My sense is that most ‘reality-based’ economists (the mainstream press calls such people “liberals”) look at tax policy, monetary policy, and fiscal policy simply as the source of potential solutions to whatever particular economic problems – high unemployment, a sluggish economy, deflation, inflation, tight credit, etc. – we happen to be facing at the moment.  Such people suggest enacting policies that are designed to resolve technical problems with the economy, not to resolve moral imbalances in the economy.

Conversely, the more ideologically driven ‘conservative’ economists (and the politicians who channel such people) look at tax policy, monetary policy, and fiscal policy only through the lens of morality.  Taxes are punishment – not merely a way to raise revenue – and therefore should never be raised on the wealthy, because it is unjust to punish people for their success.  Monetary policy should be devoted only to stamping out inflation because inflation devalues the money owed by debtors, thereby allowing them to “evade” their obligations to their bettors.  And fiscal policy must never be used to assist the less fortunate, because the market in its infinite wisdom rewards the deserving and punishes the undeserving, and if some people suffer hardship then that hardship is undoubtedly the wages of their sloth and incompetence.

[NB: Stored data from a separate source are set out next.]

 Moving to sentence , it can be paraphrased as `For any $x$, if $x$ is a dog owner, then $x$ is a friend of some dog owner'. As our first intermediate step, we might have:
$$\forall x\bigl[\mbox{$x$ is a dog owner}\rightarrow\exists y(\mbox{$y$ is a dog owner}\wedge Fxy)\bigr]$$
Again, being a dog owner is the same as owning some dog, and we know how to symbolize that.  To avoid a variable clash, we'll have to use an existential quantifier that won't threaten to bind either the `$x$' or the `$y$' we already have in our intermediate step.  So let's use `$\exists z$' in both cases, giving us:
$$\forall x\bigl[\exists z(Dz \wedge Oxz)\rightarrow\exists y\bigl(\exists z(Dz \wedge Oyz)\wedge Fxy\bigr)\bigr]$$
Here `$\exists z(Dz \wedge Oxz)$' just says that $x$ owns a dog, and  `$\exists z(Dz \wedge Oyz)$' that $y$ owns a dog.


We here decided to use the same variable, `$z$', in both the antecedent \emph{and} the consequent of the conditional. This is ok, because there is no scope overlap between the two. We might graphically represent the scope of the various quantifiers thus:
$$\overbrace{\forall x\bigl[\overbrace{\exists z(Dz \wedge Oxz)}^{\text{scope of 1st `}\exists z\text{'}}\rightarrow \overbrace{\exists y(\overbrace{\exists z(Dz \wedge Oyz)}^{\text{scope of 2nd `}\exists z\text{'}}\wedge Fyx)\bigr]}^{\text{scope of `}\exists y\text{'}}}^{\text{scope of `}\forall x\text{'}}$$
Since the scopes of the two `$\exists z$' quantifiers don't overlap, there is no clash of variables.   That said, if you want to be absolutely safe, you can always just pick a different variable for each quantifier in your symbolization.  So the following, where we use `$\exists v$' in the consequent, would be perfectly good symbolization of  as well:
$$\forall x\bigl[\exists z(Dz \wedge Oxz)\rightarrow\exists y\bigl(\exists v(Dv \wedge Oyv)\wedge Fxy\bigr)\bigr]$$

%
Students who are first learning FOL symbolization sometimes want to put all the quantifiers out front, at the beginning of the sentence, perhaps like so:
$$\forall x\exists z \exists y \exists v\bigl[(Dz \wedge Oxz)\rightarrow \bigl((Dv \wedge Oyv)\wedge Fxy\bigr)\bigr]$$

When Obama proposes a surtax on millionaires’ income, Republicans reflexively recoil from what they perceive to be a punishment of the Chosen Elect.  But they still haven’t been able to convince the rest of the country that to be Rich is automatically to be Good, and so they cannot oppose Obama’s proposal on those grounds.  Instead, they substitute “small business” for “millionaire” and then make the same argument.

It works like this:  (i) small businesses are “good,” and (ii) taxes are punishment, now therefore (iii) raising any tax that might impact small businesses would be wrong.  There are a lot of holes in this argument, but by far the most egregious one is (ii):  “taxes are punishment.”   Unfortunately, this is precisely how a great deal of the country views taxes.

Of course, if someone is earning more than $1 million operating as a small business, that person is still earning $1 million.  Yglesias is correct when he points out that whether we tax millionaire CEOs or millionaire liquor store owners (if such things do, in fact, exist) makes no difference at all.  The point is that we will be levying taxes on income so high that the small surtax paid will have no contractionary effect on the economy. 

But Conservatives have, unfortunately, persuaded a lot of us that taxes are somehow “punishment” and not “the revenue we need to keep the system going.”  I understand the very human impulse to explain things to ourselves via a narrative that has good guys and bad guys, right and wrong, but neither tax policy nor fiscal policy nor monetary policy decisions should be driven by such narratives.

We’d probably find it easier to act rationally if we didn’t always import into our decision-making the assumption that every decision must involve identifying and punishing some wrongdoer. 



1 comment:

  1. Hi,
    Very well put!
    Punishment is the answer to everything. When Adam, sorry, it was Eve, screwed up they were punished! That is the model!
    Punishment is the answer - the Bible tells us so.